The General Pharmaceutical Council (GPhC) has received its highest ever number of new fitness-to-practise concerns, mostly about “unanticipated pharmacy closures” and delays in medicine dispensing.

The concerns received by the regulator – which also include lack of stock in pharmacies – “could reflect the significant pressures being faced by community pharmacy”, the GPhC wrote in council papers released this week (November 7).

The regulator received a total of 1,118 new fitness-to-practise concerns between July and September this year, “the highest number of concerns ever received”, it wrote.

Read more: Watchdog ‘not yet assured’ GPhC has fixed fitness-to-practise concerns

This amounts to a 30% increase in concerns compared to the previous quarter, the regulator said.

However, the increase in concerns had not resulted in “a proportionate increase in concerns referred for investigation”, the GPhC noted.

 

Processing times slow

 

The regulator’s initial assessment team responded to the influx of concerns by triaging 965 of them, marking the highest number achieved within a quarter.

The team was “not at full capacity [at the time] due to annual leave and sickness absence”, and three of its members had newly joined in the previous quarter.

However, the GPhC acknowledged that the swell in concerns “did have an impact” on the time it took to triage cases, slowing from an average of 8.7 days in the previous quarter to 11.4 days between July and September.

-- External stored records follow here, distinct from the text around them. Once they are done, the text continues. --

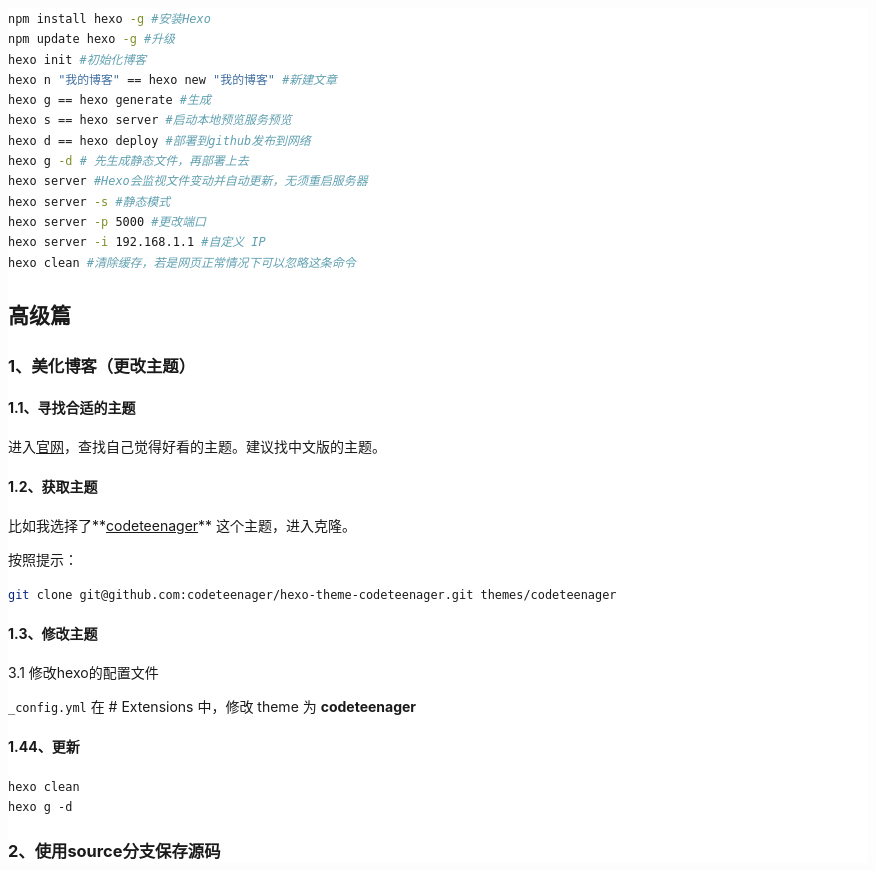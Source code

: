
 ```bash
npm install hexo -g #安装Hexo
npm update hexo -g #升级
hexo init #初始化博客
hexo n "我的博客" == hexo new "我的博客" #新建文章
hexo g == hexo generate #生成
hexo s == hexo server #启动本地预览服务预览
hexo d == hexo deploy #部署到github发布到网络
hexo g -d # 先生成静态文件，再部署上去
hexo server #Hexo会监视文件变动并自动更新，无须重启服务器
hexo server -s #静态模式
hexo server -p 5000 #更改端口
hexo server -i 192.168.1.1 #自定义 IP
hexo clean #清除缓存，若是网页正常情况下可以忽略这条命令
```



## 高级篇

### 1、美化博客（更改主题）

#### 1.1、寻找合适的主题

进入[官网](https://hexo.io/themes/)，查找自己觉得好看的主题。建议找中文版的主题。



#### 1.2、获取主题

比如我选择了**[codeteenager](https://github.com/codeteenager/hexo-theme-codeteenager)** 这个主题，进入克隆。

按照提示：

```bash
git clone git@github.com:codeteenager/hexo-theme-codeteenager.git themes/codeteenager
```



#### 1.3、修改主题

3.1 修改hexo的配置文件

`_config.yml` 在 # Extensions 中，修改 theme 为 **codeteenager**



#### 1.44、更新

```
hexo clean
hexo g -d
```



### 2、使用source分支保存源码
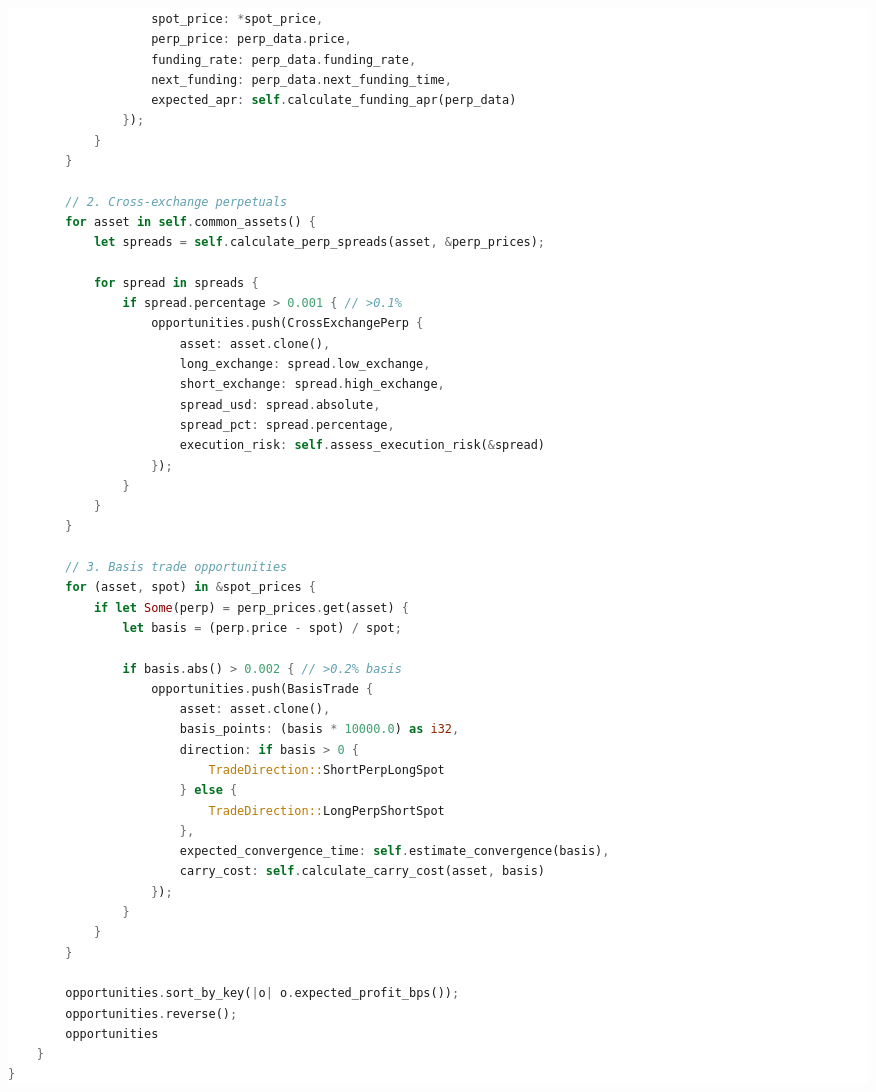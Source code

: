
 ```rust
                    spot_price: *spot_price,
                    perp_price: perp_data.price,
                    funding_rate: perp_data.funding_rate,
                    next_funding: perp_data.next_funding_time,
                    expected_apr: self.calculate_funding_apr(perp_data)
                });
            }
        }
        
        // 2. Cross-exchange perpetuals
        for asset in self.common_assets() {
            let spreads = self.calculate_perp_spreads(asset, &perp_prices);
            
            for spread in spreads {
                if spread.percentage > 0.001 { // >0.1%
                    opportunities.push(CrossExchangePerp {
                        asset: asset.clone(),
                        long_exchange: spread.low_exchange,
                        short_exchange: spread.high_exchange,
                        spread_usd: spread.absolute,
                        spread_pct: spread.percentage,
                        execution_risk: self.assess_execution_risk(&spread)
                    });
                }
            }
        }
        
        // 3. Basis trade opportunities
        for (asset, spot) in &spot_prices {
            if let Some(perp) = perp_prices.get(asset) {
                let basis = (perp.price - spot) / spot;
                
                if basis.abs() > 0.002 { // >0.2% basis
                    opportunities.push(BasisTrade {
                        asset: asset.clone(),
                        basis_points: (basis * 10000.0) as i32,
                        direction: if basis > 0 { 
                            TradeDirection::ShortPerpLongSpot 
                        } else { 
                            TradeDirection::LongPerpShortSpot 
                        },
                        expected_convergence_time: self.estimate_convergence(basis),
                        carry_cost: self.calculate_carry_cost(asset, basis)
                    });
                }
            }
        }
        
        opportunities.sort_by_key(|o| o.expected_profit_bps());
        opportunities.reverse();
        opportunities
    }
}
```
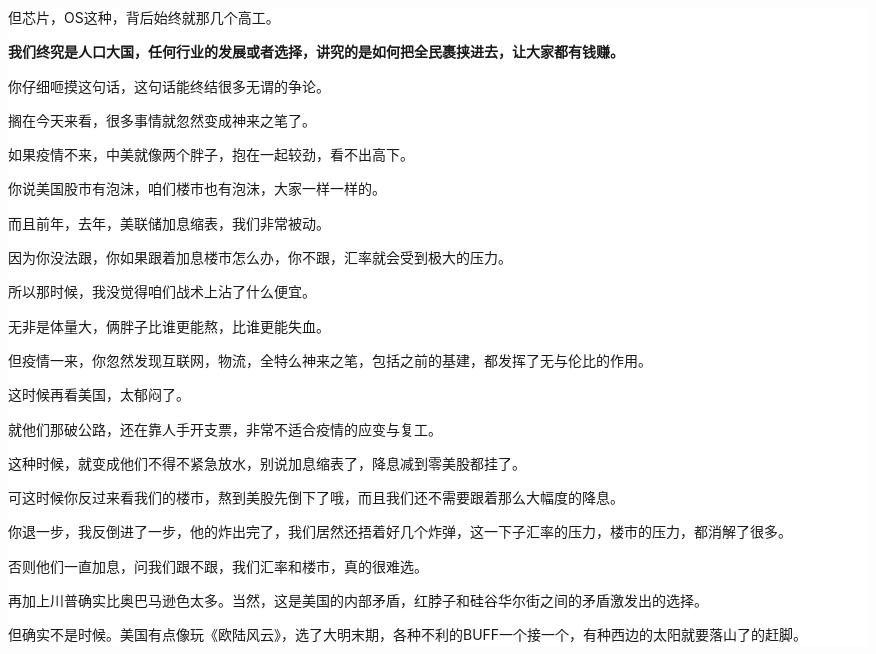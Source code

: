 
但芯片，OS这种，背后始终就那几个高工。

  

 **我们终究是人口大国，任何行业的发展或者选择，讲究的是如何把全民裹挟进去，让大家都有钱赚。**

  

你仔细咂摸这句话，这句话能终结很多无谓的争论。

  

搁在今天来看，很多事情就忽然变成神来之笔了。

  

如果疫情不来，中美就像两个胖子，抱在一起较劲，看不出高下。

  

你说美国股市有泡沫，咱们楼市也有泡沫，大家一样一样的。

  

而且前年，去年，美联储加息缩表，我们非常被动。

  

因为你没法跟，你如果跟着加息楼市怎么办，你不跟，汇率就会受到极大的压力。

  

所以那时候，我没觉得咱们战术上沾了什么便宜。

  

无非是体量大，俩胖子比谁更能熬，比谁更能失血。

  

但疫情一来，你忽然发现互联网，物流，全特么神来之笔，包括之前的基建，都发挥了无与伦比的作用。

  

这时候再看美国，太郁闷了。

  

就他们那破公路，还在靠人手开支票，非常不适合疫情的应变与复工。

  

这种时候，就变成他们不得不紧急放水，别说加息缩表了，降息减到零美股都挂了。

  

可这时候你反过来看我们的楼市，熬到美股先倒下了哦，而且我们还不需要跟着那么大幅度的降息。

  

你退一步，我反倒进了一步，他的炸出完了，我们居然还捂着好几个炸弹，这一下子汇率的压力，楼市的压力，都消解了很多。

  

否则他们一直加息，问我们跟不跟，我们汇率和楼市，真的很难选。

  

再加上川普确实比奥巴马逊色太多。当然，这是美国的内部矛盾，红脖子和硅谷华尔街之间的矛盾激发出的选择。

  

但确实不是时候。美国有点像玩《欧陆风云》，选了大明末期，各种不利的BUFF一个接一个，有种西边的太阳就要落山了的赶脚。

  
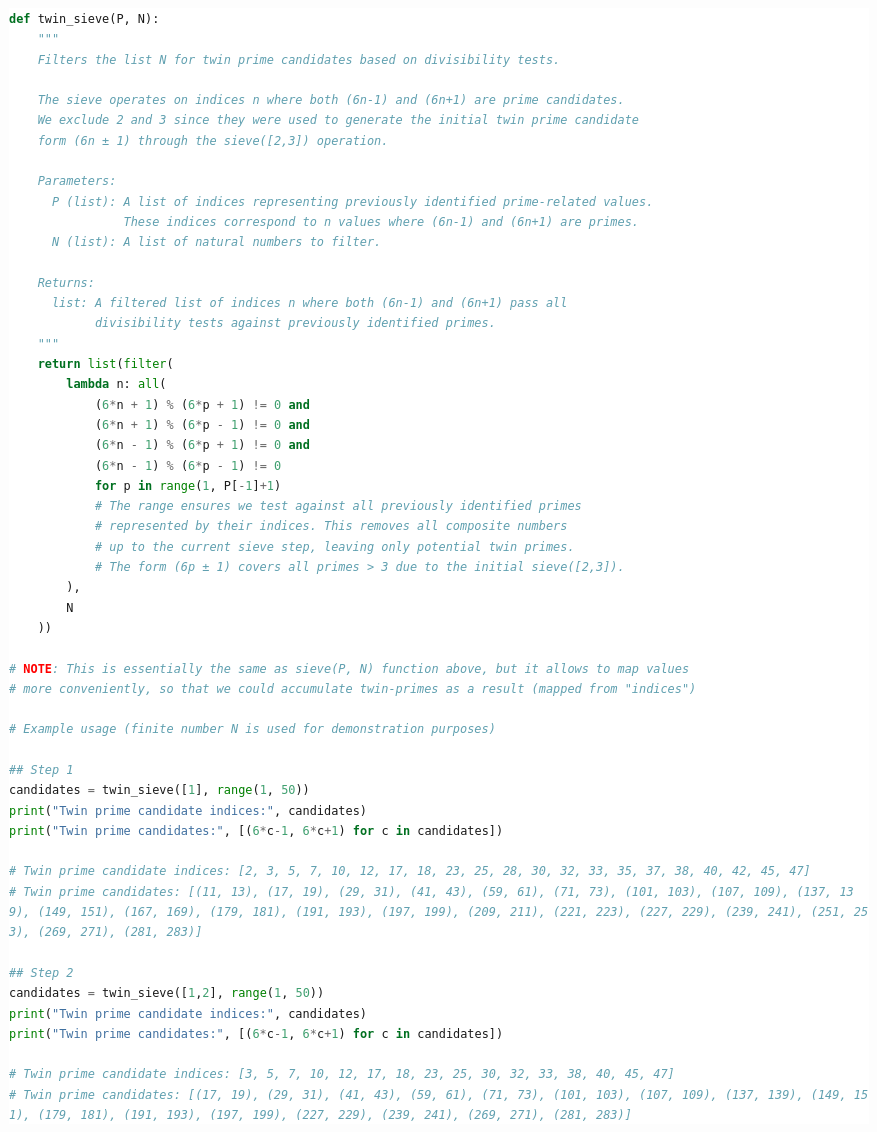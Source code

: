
 ```python
def twin_sieve(P, N):
    """
    Filters the list N for twin prime candidates based on divisibility tests.

    The sieve operates on indices n where both (6n-1) and (6n+1) are prime candidates.
    We exclude 2 and 3 since they were used to generate the initial twin prime candidate
    form (6n ± 1) through the sieve([2,3]) operation.

    Parameters:
      P (list): A list of indices representing previously identified prime-related values.
                These indices correspond to n values where (6n-1) and (6n+1) are primes.
      N (list): A list of natural numbers to filter.

    Returns:
      list: A filtered list of indices n where both (6n-1) and (6n+1) pass all
            divisibility tests against previously identified primes.
    """
    return list(filter(
        lambda n: all(
            (6*n + 1) % (6*p + 1) != 0 and
            (6*n + 1) % (6*p - 1) != 0 and
            (6*n - 1) % (6*p + 1) != 0 and
            (6*n - 1) % (6*p - 1) != 0
            for p in range(1, P[-1]+1)
            # The range ensures we test against all previously identified primes
            # represented by their indices. This removes all composite numbers
            # up to the current sieve step, leaving only potential twin primes.
            # The form (6p ± 1) covers all primes > 3 due to the initial sieve([2,3]).
        ),
        N
    ))

# NOTE: This is essentially the same as sieve(P, N) function above, but it allows to map values
# more conveniently, so that we could accumulate twin-primes as a result (mapped from "indices")

# Example usage (finite number N is used for demonstration purposes)

## Step 1
candidates = twin_sieve([1], range(1, 50))
print("Twin prime candidate indices:", candidates)
print("Twin prime candidates:", [(6*c-1, 6*c+1) for c in candidates])

# Twin prime candidate indices: [2, 3, 5, 7, 10, 12, 17, 18, 23, 25, 28, 30, 32, 33, 35, 37, 38, 40, 42, 45, 47]
# Twin prime candidates: [(11, 13), (17, 19), (29, 31), (41, 43), (59, 61), (71, 73), (101, 103), (107, 109), (137, 139), (149, 151), (167, 169), (179, 181), (191, 193), (197, 199), (209, 211), (221, 223), (227, 229), (239, 241), (251, 253), (269, 271), (281, 283)]

## Step 2
candidates = twin_sieve([1,2], range(1, 50))
print("Twin prime candidate indices:", candidates)
print("Twin prime candidates:", [(6*c-1, 6*c+1) for c in candidates])

# Twin prime candidate indices: [3, 5, 7, 10, 12, 17, 18, 23, 25, 30, 32, 33, 38, 40, 45, 47]
# Twin prime candidates: [(17, 19), (29, 31), (41, 43), (59, 61), (71, 73), (101, 103), (107, 109), (137, 139), (149, 151), (179, 181), (191, 193), (197, 199), (227, 229), (239, 241), (269, 271), (281, 283)]
```
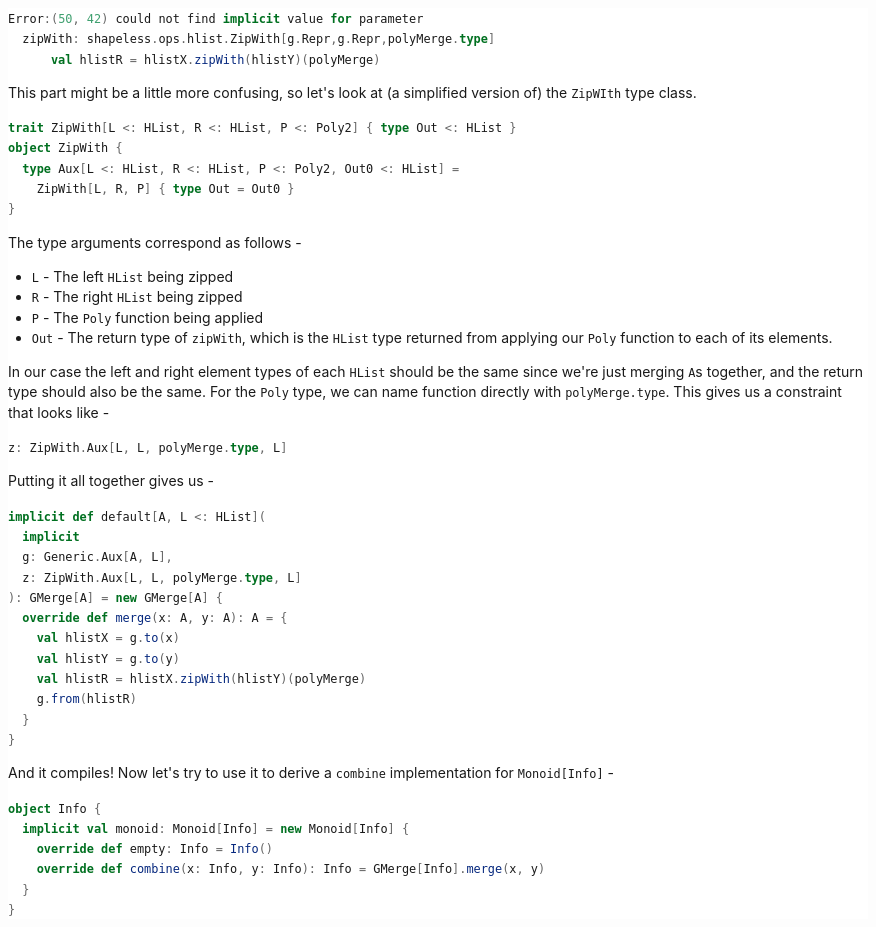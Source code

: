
 ```scala
Error:(50, 42) could not find implicit value for parameter
  zipWith: shapeless.ops.hlist.ZipWith[g.Repr,g.Repr,polyMerge.type]
      val hlistR = hlistX.zipWith(hlistY)(polyMerge)
```

This part might be a little more confusing, so let's look at (a simplified version
of) the `ZipWIth` type class.

```scala
trait ZipWith[L <: HList, R <: HList, P <: Poly2] { type Out <: HList }
object ZipWith {
  type Aux[L <: HList, R <: HList, P <: Poly2, Out0 <: HList] =
    ZipWith[L, R, P] { type Out = Out0 }
}
```

The type arguments correspond as follows -
* `L` - The left `HList` being zipped
* `R` - The right `HList` being zipped
* `P` - The `Poly` function being applied
* `Out` - The return type of `zipWith`, which is the `HList` type returned
  from applying our `Poly` function to each of its elements.

In our case the left and right element types of each `HList` should be the same since we're
just merging `A`s together, and the return type should also be the same. For the `Poly`
type, we can name function directly with `polyMerge.type`. This gives us a constraint
that looks like -

```scala
z: ZipWith.Aux[L, L, polyMerge.type, L]
```

Putting it all together gives us -

```scala
implicit def default[A, L <: HList](
  implicit
  g: Generic.Aux[A, L],
  z: ZipWith.Aux[L, L, polyMerge.type, L]
): GMerge[A] = new GMerge[A] {
  override def merge(x: A, y: A): A = {
    val hlistX = g.to(x)
    val hlistY = g.to(y)
    val hlistR = hlistX.zipWith(hlistY)(polyMerge)
    g.from(hlistR)
  }
}
```

And it compiles! Now let's try to use it to derive a `combine` implementation
for `Monoid[Info]` -

```scala
object Info {
  implicit val monoid: Monoid[Info] = new Monoid[Info] {
    override def empty: Info = Info()
    override def combine(x: Info, y: Info): Info = GMerge[Info].merge(x, y)
  }
}
```
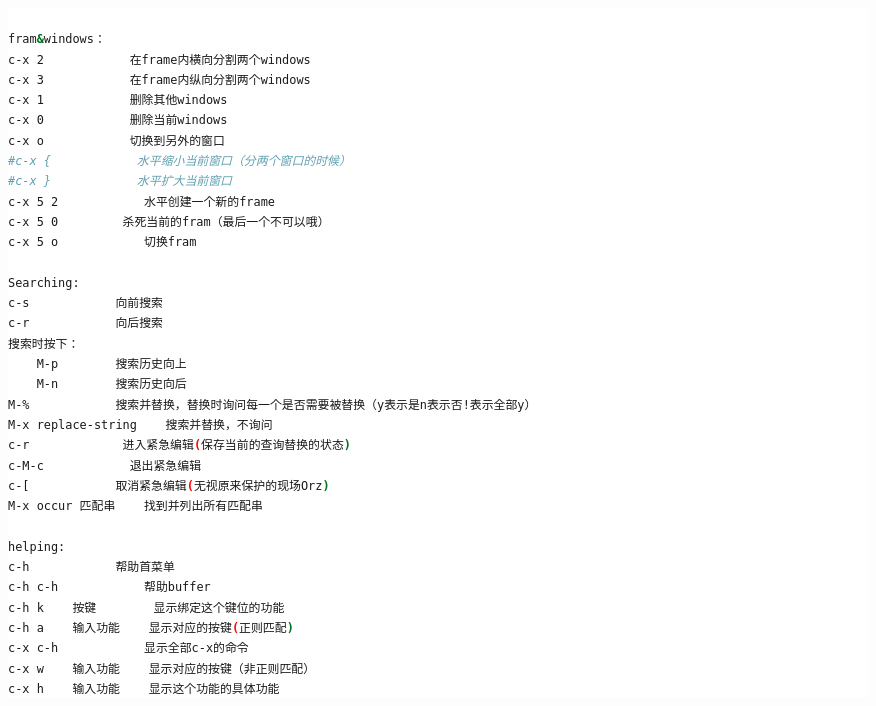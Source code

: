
 ```bash
 
fram&windows：
c-x 2            在frame内横向分割两个windows
c-x 3            在frame内纵向分割两个windows    
c-x 1            删除其他windows
c-x 0            删除当前windows
c-x o            切换到另外的窗口
#c-x {            水平缩小当前窗口（分两个窗口的时候）
#c-x }            水平扩大当前窗口
c-x 5 2            水平创建一个新的frame
c-x 5 0         杀死当前的fram（最后一个不可以哦）
c-x 5 o            切换fram
 
Searching:
c-s            向前搜索
c-r            向后搜索
搜索时按下：
    M-p        搜索历史向上
    M-n        搜索历史向后
M-%            搜索并替换，替换时询问每一个是否需要被替换（y表示是n表示否!表示全部y）
M-x replace-string    搜索并替换，不询问
c-r             进入紧急编辑(保存当前的查询替换的状态)
c-M-c            退出紧急编辑
c-[            取消紧急编辑(无视原来保护的现场Orz)
M-x occur 匹配串    找到并列出所有匹配串
 
helping:
c-h            帮助首菜单
c-h c-h            帮助buffer
c-h k    按键        显示绑定这个键位的功能
c-h a    输入功能    显示对应的按键(正则匹配)
c-x c-h            显示全部c-x的命令
c-x w    输入功能    显示对应的按键（非正则匹配）
c-x h    输入功能    显示这个功能的具体功能
```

Read more: GPhC must ‘hugely improve’ fitness-to-practise processes, chair says

The Professional Standards Authority (PSA) – which oversees 10 statutory bodies that regulate health and social care professionals in the UK – published its annual performance review of the GPhC in September, deeming that the GPhC failed to meet three standards of the fitness-to-practise category for the fourth year in a row.

The GPhC defended itself in this month’s council papers, stating it had only had six months to react to the PSA recommendations, having received the last report in December 2021.

However, it intends to publish “data about the protected characteristics of professionals who are the subject of fitness decisions” in collaboration with the PSA.

The regulator also set out its draft equality guidance, which the council will decide whether to approve tomorrow (November 10).